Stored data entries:

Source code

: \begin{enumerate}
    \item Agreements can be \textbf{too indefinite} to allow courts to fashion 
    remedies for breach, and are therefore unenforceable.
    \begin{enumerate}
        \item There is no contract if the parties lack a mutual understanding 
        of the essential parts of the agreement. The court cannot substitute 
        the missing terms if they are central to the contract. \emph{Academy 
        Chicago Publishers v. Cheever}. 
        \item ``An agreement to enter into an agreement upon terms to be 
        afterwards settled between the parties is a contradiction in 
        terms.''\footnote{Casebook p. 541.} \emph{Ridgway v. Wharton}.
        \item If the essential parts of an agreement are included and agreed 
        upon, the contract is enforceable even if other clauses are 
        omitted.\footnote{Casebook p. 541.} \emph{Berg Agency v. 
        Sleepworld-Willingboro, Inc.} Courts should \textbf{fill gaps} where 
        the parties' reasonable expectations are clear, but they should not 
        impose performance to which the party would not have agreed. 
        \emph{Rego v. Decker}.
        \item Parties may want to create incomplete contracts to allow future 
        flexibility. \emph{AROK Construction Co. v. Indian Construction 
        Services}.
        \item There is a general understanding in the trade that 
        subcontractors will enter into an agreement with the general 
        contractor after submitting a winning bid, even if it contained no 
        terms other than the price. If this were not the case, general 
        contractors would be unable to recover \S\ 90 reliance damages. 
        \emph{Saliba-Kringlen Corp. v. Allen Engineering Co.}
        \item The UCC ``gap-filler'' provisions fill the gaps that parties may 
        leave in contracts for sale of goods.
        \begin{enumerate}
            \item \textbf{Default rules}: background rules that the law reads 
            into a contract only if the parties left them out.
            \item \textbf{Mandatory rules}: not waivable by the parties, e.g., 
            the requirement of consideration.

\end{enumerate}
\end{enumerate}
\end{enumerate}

## WORK INSTRUCTION
Taking the records as a whole, report how many of their lines include the word "essential". Nothing but the number is wanted.

## RESPONSE TO THIS TASK
2